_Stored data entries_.
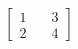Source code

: \documentclass[preview]{standalone}
\begin{document}
\begin{align*}
\begin{bmatrix} 1 & \quad 3 \\ 2 & \quad 4 \end{bmatrix}
\end{align*}
\end{document}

_What to do_.
Copy the data word for word and omit every picture.

_Exercise answer_.
Source code

: \documentclass[preview]{standalone}
\begin{document}
\begin{align*}
\begin{bmatrix} 1 & \quad 3 \\ 2 & \quad 4 \end{bmatrix}
\end{align*}
\end{document}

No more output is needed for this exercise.